[Assigned task]
In full and without change, repeat the records shown below.

(Stored data entries)
- - - - -
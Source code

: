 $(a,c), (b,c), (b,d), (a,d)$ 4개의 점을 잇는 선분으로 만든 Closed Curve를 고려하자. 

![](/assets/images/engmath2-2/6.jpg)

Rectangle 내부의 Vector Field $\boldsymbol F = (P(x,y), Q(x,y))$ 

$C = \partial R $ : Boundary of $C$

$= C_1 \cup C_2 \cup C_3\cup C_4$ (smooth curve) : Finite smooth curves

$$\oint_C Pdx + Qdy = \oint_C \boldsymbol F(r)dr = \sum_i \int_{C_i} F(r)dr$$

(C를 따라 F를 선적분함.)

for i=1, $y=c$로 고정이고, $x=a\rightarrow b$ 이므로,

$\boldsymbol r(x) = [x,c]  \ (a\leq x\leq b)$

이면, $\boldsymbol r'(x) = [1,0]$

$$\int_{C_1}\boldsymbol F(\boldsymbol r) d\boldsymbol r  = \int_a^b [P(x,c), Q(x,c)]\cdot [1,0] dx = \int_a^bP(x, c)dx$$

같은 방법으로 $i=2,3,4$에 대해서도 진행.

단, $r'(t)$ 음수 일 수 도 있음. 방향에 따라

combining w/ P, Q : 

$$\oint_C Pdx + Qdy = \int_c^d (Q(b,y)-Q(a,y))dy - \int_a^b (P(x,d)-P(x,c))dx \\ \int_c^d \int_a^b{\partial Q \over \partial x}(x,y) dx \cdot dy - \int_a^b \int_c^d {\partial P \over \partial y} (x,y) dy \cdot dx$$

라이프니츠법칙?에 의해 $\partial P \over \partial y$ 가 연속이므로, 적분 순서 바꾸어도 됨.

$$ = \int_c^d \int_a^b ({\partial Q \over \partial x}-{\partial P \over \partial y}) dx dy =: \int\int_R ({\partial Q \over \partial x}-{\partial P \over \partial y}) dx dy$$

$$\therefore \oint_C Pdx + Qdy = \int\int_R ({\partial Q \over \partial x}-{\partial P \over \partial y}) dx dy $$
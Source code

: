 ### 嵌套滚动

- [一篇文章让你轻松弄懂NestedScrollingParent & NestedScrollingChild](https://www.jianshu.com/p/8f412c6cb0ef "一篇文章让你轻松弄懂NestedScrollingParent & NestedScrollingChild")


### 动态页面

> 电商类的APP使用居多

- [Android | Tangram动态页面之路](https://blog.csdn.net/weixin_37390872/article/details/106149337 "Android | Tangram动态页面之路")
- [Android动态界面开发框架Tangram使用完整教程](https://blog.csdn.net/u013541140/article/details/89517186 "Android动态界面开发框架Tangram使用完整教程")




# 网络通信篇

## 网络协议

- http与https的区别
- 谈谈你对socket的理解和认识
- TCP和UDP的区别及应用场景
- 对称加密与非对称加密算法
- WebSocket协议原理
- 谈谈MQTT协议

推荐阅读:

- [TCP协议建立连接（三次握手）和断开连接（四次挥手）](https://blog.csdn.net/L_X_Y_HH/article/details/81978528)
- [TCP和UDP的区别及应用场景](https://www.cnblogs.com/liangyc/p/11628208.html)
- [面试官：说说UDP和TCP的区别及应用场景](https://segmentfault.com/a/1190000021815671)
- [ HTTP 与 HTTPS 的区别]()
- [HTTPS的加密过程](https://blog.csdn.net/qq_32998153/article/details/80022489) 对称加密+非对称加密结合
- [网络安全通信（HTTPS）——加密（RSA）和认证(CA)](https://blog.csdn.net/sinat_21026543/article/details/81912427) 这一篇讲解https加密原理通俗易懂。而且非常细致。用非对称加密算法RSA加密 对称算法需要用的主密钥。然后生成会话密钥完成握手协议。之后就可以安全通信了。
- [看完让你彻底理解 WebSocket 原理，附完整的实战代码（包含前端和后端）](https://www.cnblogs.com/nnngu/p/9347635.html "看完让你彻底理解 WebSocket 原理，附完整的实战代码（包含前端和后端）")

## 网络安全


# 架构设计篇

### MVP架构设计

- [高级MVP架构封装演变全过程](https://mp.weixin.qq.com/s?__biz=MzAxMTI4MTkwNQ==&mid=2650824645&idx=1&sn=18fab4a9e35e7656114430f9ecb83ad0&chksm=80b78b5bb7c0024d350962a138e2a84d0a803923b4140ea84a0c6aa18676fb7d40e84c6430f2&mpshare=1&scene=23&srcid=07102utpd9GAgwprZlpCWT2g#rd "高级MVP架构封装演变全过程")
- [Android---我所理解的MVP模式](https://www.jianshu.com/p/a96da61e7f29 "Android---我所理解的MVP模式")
- - - - -
[Expected answer]
Source code

: $(a,c), (b,c), (b,d), (a,d)$ 4개의 점을 잇는 선분으로 만든 Closed Curve를 고려하자. 

![](/assets/images/engmath2-2/6.jpg)

Rectangle 내부의 Vector Field $\boldsymbol F = (P(x,y), Q(x,y))$ 

$C = \partial R $ : Boundary of $C$

$= C_1 \cup C_2 \cup C_3\cup C_4$ (smooth curve) : Finite smooth curves

$$\oint_C Pdx + Qdy = \oint_C \boldsymbol F(r)dr = \sum_i \int_{C_i} F(r)dr$$

(C를 따라 F를 선적분함.)

for i=1, $y=c$로 고정이고, $x=a\rightarrow b$ 이므로,

$\boldsymbol r(x) = [x,c]  \ (a\leq x\leq b)$

이면, $\boldsymbol r'(x) = [1,0]$

$$\int_{C_1}\boldsymbol F(\boldsymbol r) d\boldsymbol r  = \int_a^b [P(x,c), Q(x,c)]\cdot [1,0] dx = \int_a^bP(x, c)dx$$

같은 방법으로 $i=2,3,4$에 대해서도 진행.

단, $r'(t)$ 음수 일 수 도 있음. 방향에 따라

combining w/ P, Q : 

$$\oint_C Pdx + Qdy = \int_c^d (Q(b,y)-Q(a,y))dy - \int_a^b (P(x,d)-P(x,c))dx \\ \int_c^d \int_a^b{\partial Q \over \partial x}(x,y) dx \cdot dy - \int_a^b \int_c^d {\partial P \over \partial y} (x,y) dy \cdot dx$$

라이프니츠법칙?에 의해 $\partial P \over \partial y$ 가 연속이므로, 적분 순서 바꾸어도 됨.

$$ = \int_c^d \int_a^b ({\partial Q \over \partial x}-{\partial P \over \partial y}) dx dy =: \int\int_R ({\partial Q \over \partial x}-{\partial P \over \partial y}) dx dy$$

$$\therefore \oint_C Pdx + Qdy = \int\int_R ({\partial Q \over \partial x}-{\partial P \over \partial y}) dx dy $$
Source code

: ### 嵌套滚动

- [一篇文章让你轻松弄懂NestedScrollingParent & NestedScrollingChild](https://www.jianshu.com/p/8f412c6cb0ef "一篇文章让你轻松弄懂NestedScrollingParent & NestedScrollingChild")


### 动态页面

> 电商类的APP使用居多

- [Android | Tangram动态页面之路](https://blog.csdn.net/weixin_37390872/article/details/106149337 "Android | Tangram动态页面之路")
- [Android动态界面开发框架Tangram使用完整教程](https://blog.csdn.net/u013541140/article/details/89517186 "Android动态界面开发框架Tangram使用完整教程")




# 网络通信篇

## 网络协议

- http与https的区别
- 谈谈你对socket的理解和认识
- TCP和UDP的区别及应用场景
- 对称加密与非对称加密算法
- WebSocket协议原理
- 谈谈MQTT协议

推荐阅读:

- [TCP协议建立连接（三次握手）和断开连接（四次挥手）](https://blog.csdn.net/L_X_Y_HH/article/details/81978528)
- [TCP和UDP的区别及应用场景](https://www.cnblogs.com/liangyc/p/11628208.html)
- [面试官：说说UDP和TCP的区别及应用场景](https://segmentfault.com/a/1190000021815671)
- [ HTTP 与 HTTPS 的区别]()
- [HTTPS的加密过程](https://blog.csdn.net/qq_32998153/article/details/80022489) 对称加密+非对称加密结合
- [网络安全通信（HTTPS）——加密（RSA）和认证(CA)](https://blog.csdn.net/sinat_21026543/article/details/81912427) 这一篇讲解https加密原理通俗易懂。而且非常细致。用非对称加密算法RSA加密 对称算法需要用的主密钥。然后生成会话密钥完成握手协议。之后就可以安全通信了。
- [看完让你彻底理解 WebSocket 原理，附完整的实战代码（包含前端和后端）](https://www.cnblogs.com/nnngu/p/9347635.html "看完让你彻底理解 WebSocket 原理，附完整的实战代码（包含前端和后端）")

## 网络安全


# 架构设计篇

### MVP架构设计

- [高级MVP架构封装演变全过程](https://mp.weixin.qq.com/s?__biz=MzAxMTI4MTkwNQ==&mid=2650824645&idx=1&sn=18fab4a9e35e7656114430f9ecb83ad0&chksm=80b78b5bb7c0024d350962a138e2a84d0a803923b4140ea84a0c6aa18676fb7d40e84c6430f2&mpshare=1&scene=23&srcid=07102utpd9GAgwprZlpCWT2g#rd "高级MVP架构封装演变全过程")
- [Android---我所理解的MVP模式](https://www.jianshu.com/p/a96da61e7f29 "Android---我所理解的MVP模式")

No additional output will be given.